Perhaps the government had a cabinet meeting that Sunday. For whatever reason, they seem to have opened the storehouses during the good years and done their gathering during the famine.

The savings that went into the government's surplus were accumulated from spring of last year, just before oil prices began their slide from about $100 to about $50 US a barrel. The period of savings covered in yesterday's budget document continued right through to the first quarter of this year, when a commodities crash caused the Canadian economy to shrink by a little less than one per cent.
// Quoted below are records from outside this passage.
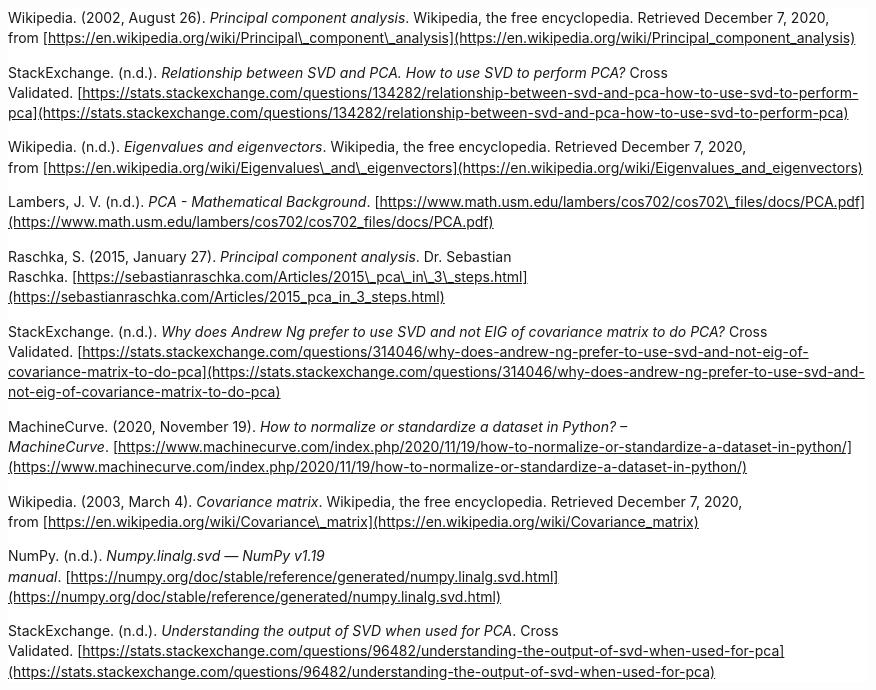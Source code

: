 Wikipedia. (2002, August 26). _Principal component analysis_. Wikipedia, the free encyclopedia. Retrieved December 7, 2020, from [https://en.wikipedia.org/wiki/Principal\_component\_analysis](https://en.wikipedia.org/wiki/Principal_component_analysis)

StackExchange. (n.d.). _Relationship between SVD and PCA. How to use SVD to perform PCA?_ Cross Validated. [https://stats.stackexchange.com/questions/134282/relationship-between-svd-and-pca-how-to-use-svd-to-perform-pca](https://stats.stackexchange.com/questions/134282/relationship-between-svd-and-pca-how-to-use-svd-to-perform-pca)

Wikipedia. (n.d.). _Eigenvalues and eigenvectors_. Wikipedia, the free encyclopedia. Retrieved December 7, 2020, from [https://en.wikipedia.org/wiki/Eigenvalues\_and\_eigenvectors](https://en.wikipedia.org/wiki/Eigenvalues_and_eigenvectors)

Lambers, J. V. (n.d.). _PCA - Mathematical Background_. [https://www.math.usm.edu/lambers/cos702/cos702\_files/docs/PCA.pdf](https://www.math.usm.edu/lambers/cos702/cos702_files/docs/PCA.pdf)

Raschka, S. (2015, January 27). _Principal component analysis_. Dr. Sebastian Raschka. [https://sebastianraschka.com/Articles/2015\_pca\_in\_3\_steps.html](https://sebastianraschka.com/Articles/2015_pca_in_3_steps.html)

StackExchange. (n.d.). _Why does Andrew Ng prefer to use SVD and not EIG of covariance matrix to do PCA?_ Cross Validated. [https://stats.stackexchange.com/questions/314046/why-does-andrew-ng-prefer-to-use-svd-and-not-eig-of-covariance-matrix-to-do-pca](https://stats.stackexchange.com/questions/314046/why-does-andrew-ng-prefer-to-use-svd-and-not-eig-of-covariance-matrix-to-do-pca)

MachineCurve. (2020, November 19). _How to normalize or standardize a dataset in Python? – MachineCurve_. [https://www.machinecurve.com/index.php/2020/11/19/how-to-normalize-or-standardize-a-dataset-in-python/](https://www.machinecurve.com/index.php/2020/11/19/how-to-normalize-or-standardize-a-dataset-in-python/)

Wikipedia. (2003, March 4). _Covariance matrix_. Wikipedia, the free encyclopedia. Retrieved December 7, 2020, from [https://en.wikipedia.org/wiki/Covariance\_matrix](https://en.wikipedia.org/wiki/Covariance_matrix)

NumPy. (n.d.). _Numpy.linalg.svd — NumPy v1.19 manual_. [https://numpy.org/doc/stable/reference/generated/numpy.linalg.svd.html](https://numpy.org/doc/stable/reference/generated/numpy.linalg.svd.html)

StackExchange. (n.d.). _Understanding the output of SVD when used for PCA_. Cross Validated. [https://stats.stackexchange.com/questions/96482/understanding-the-output-of-svd-when-used-for-pca](https://stats.stackexchange.com/questions/96482/understanding-the-output-of-svd-when-used-for-pca)
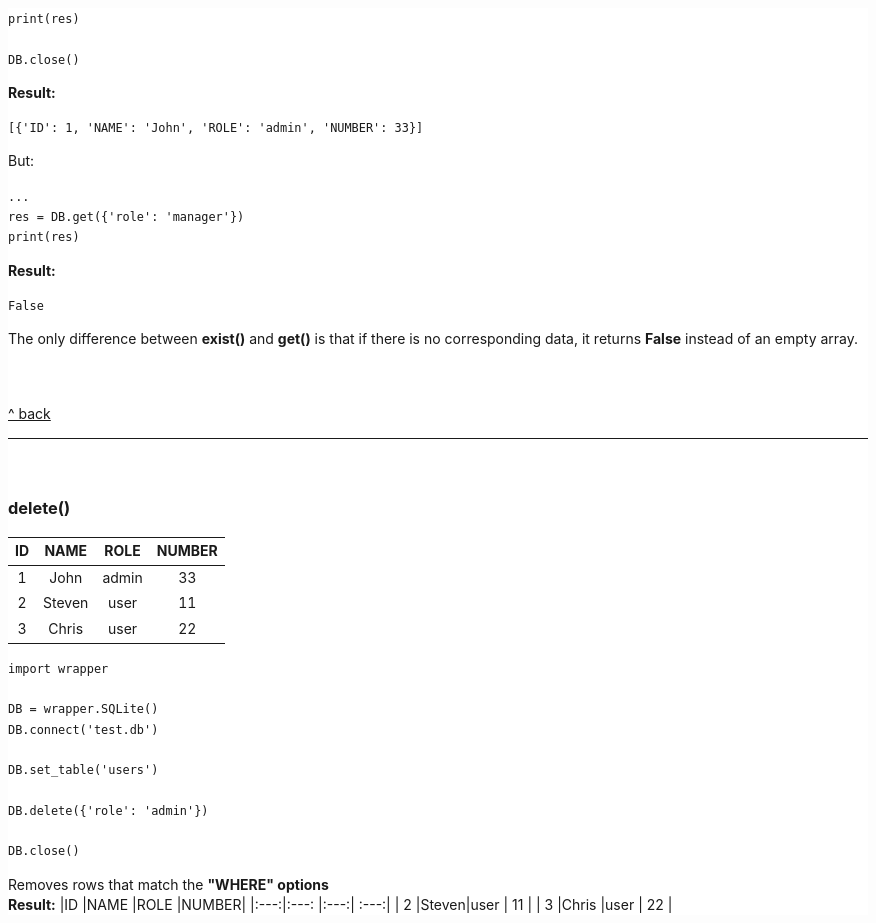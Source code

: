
 ```
print(res)

DB.close()
```
**Result:**
```
[{'ID': 1, 'NAME': 'John', 'ROLE': 'admin', 'NUMBER': 33}]
```
But:
```
...
res = DB.get({'role': 'manager'})
print(res)
```
**Result:**
```
False
```
The only difference between **exist()** and **get()** is that if there is no corresponding data, it returns **False** instead of an empty array.

<br>
<br>
<a href="#content"> ^ back</a>

<br>

___

<br>

<h3 id="delete">delete()</h3>

|ID   |NAME  |ROLE |NUMBER|
|:---:|:---: |:---:| :---:|
|  1  |John  |admin|  33  |
|  2  |Steven|user |  11  |
|  3  |Chris |user |  22  |
```
import wrapper 

DB = wrapper.SQLite()
DB.connect('test.db')

DB.set_table('users')

DB.delete({'role': 'admin'})

DB.close()
```
Removes rows that match the **"WHERE" options**
<br>
**Result:**
|ID   |NAME  |ROLE |NUMBER|
|:---:|:---: |:---:| :---:|
|  2  |Steven|user |  11  |
|  3  |Chris |user |  22  |

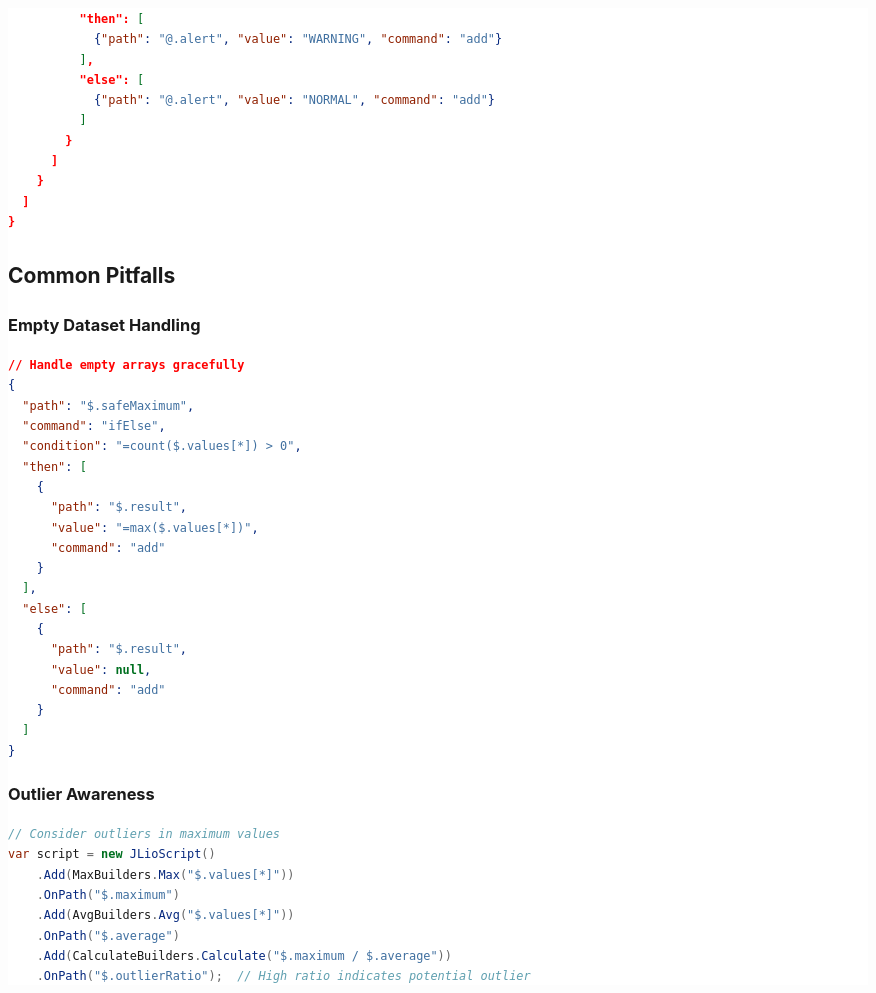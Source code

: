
 ```json
          "then": [
            {"path": "@.alert", "value": "WARNING", "command": "add"}
          ],
          "else": [
            {"path": "@.alert", "value": "NORMAL", "command": "add"}
          ]
        }
      ]
    }
  ]
}
```

## Common Pitfalls

### Empty Dataset Handling
```json
// Handle empty arrays gracefully
{
  "path": "$.safeMaximum",
  "command": "ifElse",
  "condition": "=count($.values[*]) > 0",
  "then": [
    {
      "path": "$.result",
      "value": "=max($.values[*])",
      "command": "add"
    }
  ],
  "else": [
    {
      "path": "$.result",
      "value": null,
      "command": "add"
    }
  ]
}
```

### Outlier Awareness
```csharp
// Consider outliers in maximum values
var script = new JLioScript()
    .Add(MaxBuilders.Max("$.values[*]"))
    .OnPath("$.maximum")
    .Add(AvgBuilders.Avg("$.values[*]"))
    .OnPath("$.average")
    .Add(CalculateBuilders.Calculate("$.maximum / $.average"))
    .OnPath("$.outlierRatio");  // High ratio indicates potential outlier
```

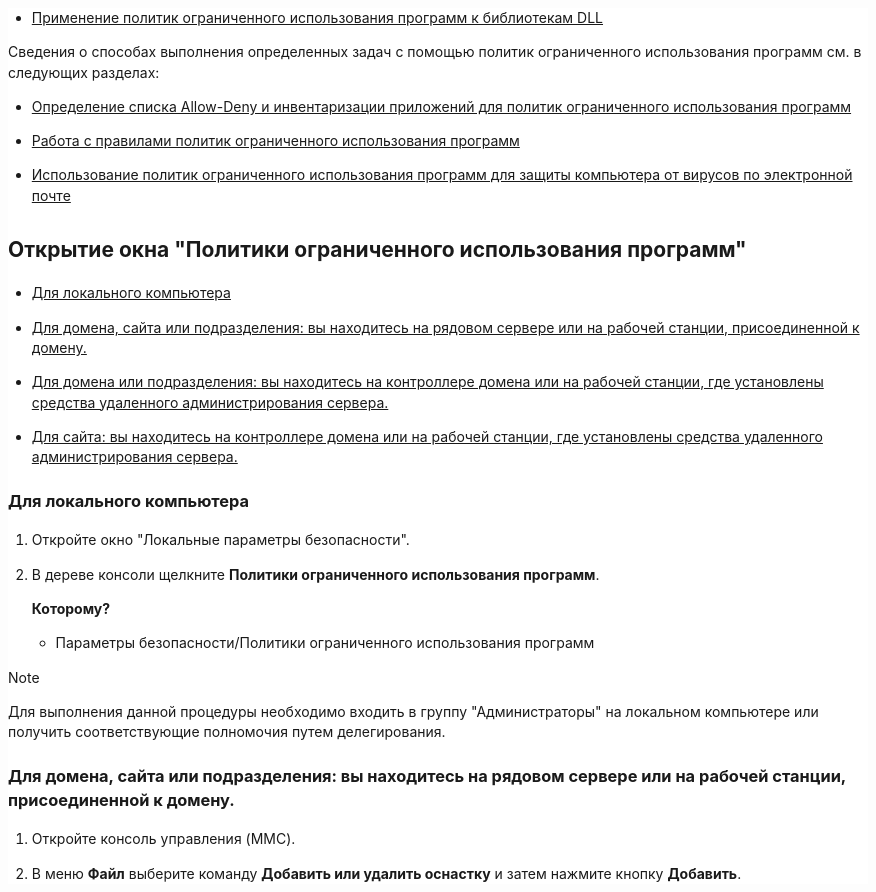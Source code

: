 -   [Применение политик ограниченного использования программ к библиотекам DLL](#BKMK_Apply_SRP_DLLs)

Сведения о способах выполнения определенных задач с помощью политик ограниченного использования программ см. в следующих разделах:

-   [Определение списка Allow-Deny и инвентаризации приложений для политик ограниченного использования программ](determine-allow-deny-list-and-application-inventory-for-software-restriction-policies.md)

-   [Работа с правилами политик ограниченного использования программ](work-with-software-restriction-policies-rules.md)

-   [Использование политик ограниченного использования программ для защиты компьютера от вирусов по электронной почте](use-software-restriction-policies-to-help-protect-your-computer-against-an-email-virus.md)

## <a name="to-open-software-restriction-policies"></a><a name="BKMK_Open_SRP"></a>Открытие окна "Политики ограниченного использования программ"

-   [Для локального компьютера](#BKMK_1)

-   [Для домена, сайта или подразделения: вы находитесь на рядовом сервере или на рабочей станции, присоединенной к домену.](#BKMK_2)

-   [Для домена или подразделения: вы находитесь на контроллере домена или на рабочей станции, где установлены средства удаленного администрирования сервера.](#BKMK_3)

-   [Для сайта: вы находитесь на контроллере домена или на рабочей станции, где установлены средства удаленного администрирования сервера.](#BKMK_4)

### <a name="for-your-local-computer"></a><a name="BKMK_1"></a>Для локального компьютера

1.  Откройте окно "Локальные параметры безопасности".

2.  В дереве консоли щелкните **Политики ограниченного использования программ**.

    **Которому?**

    -   Параметры безопасности/Политики ограниченного использования программ

> [!NOTE]
> Для выполнения данной процедуры необходимо входить в группу "Администраторы" на локальном компьютере или получить соответствующие полномочия путем делегирования.

### <a name="for-a-domain-site-or-organizational-unit-and-you-are-on-a-member-server-or-on-a-workstation-that-is-joined-to-a-domain"></a><a name="BKMK_2"></a>Для домена, сайта или подразделения: вы находитесь на рядовом сервере или на рабочей станции, присоединенной к домену.

1.  Откройте консоль управления (MMC).

2.  В меню **Файл** выберите команду **Добавить или удалить оснастку** и затем нажмите кнопку **Добавить**.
And it didn't end there. Harper has also boasted that he had created a surplus during the April-to-June period, when, as we later found out, Canada had entered a technical recession.

Imaginary line

To some extent, surpluses are like recessions. They are an imaginary line in economic bookkeeping. When you are close to the line, it really doesn't matter in practical terms whether you are little above or a little below.

The Liberals and others have said the surplus was "phoney" and that Harper was actually running a deficit. It is true that the government had a political motivation to massage the numbers, including the fact that some of their election promises were contingent upon getting into surplus.

But if we take the numbers at face value, there is no question that the government was fanning the flames of the resource economy when it was burning hot, and taking away fuel when it was cooling.

The modern equivalent of storehouses full of grain is the tax system.

One of the ways the government fanned the flames was with tax breaks. The modern way to create a national war chest is to hold taxes slightly higher than what the government is spending. The accumulating pool of cash can be held in reserve for the bad times.

There is no reserve. So where did the money go instead?

Against the warnings of economists from many different parts of the political spectrum, the government started in 2006 to cut the Goods and Services Tax or sales tax, which immediately increased the deficit. There were also personal income tax cuts that benefited the employed and better off.

Disappearing taxes

By now, those of us who got those tax breaks have either spent all that money or used it to bid up investments like stocks and houses.  If stocks and houses start to fall, you tell me where the money has gone.

Cuts in corporate taxes, especially to companies in the resource sector, have also disappeared. Some of the money companies saved was re-invested, but for big resource and industrial firms owned by foreigners, a lot of those tax cuts have left the country as profits and dividends. It could be argued that the money that was invested is disappearing too, as resource firms scale back.

It is good to be optimistic, but it is not yet clear that the Canadian economy is out of the woods. There are dire predictions the commodities bust could last for years. A new-economy boom remains a phantom.

It seems clear to me that the Harper government's greatest sin was one of optimism. Enthused by a private sector-led resource boom, they were more shocked than anyone that their spend-now-and-cut-later plan had gone sour. And by then they were locked into their optimism-laced promises.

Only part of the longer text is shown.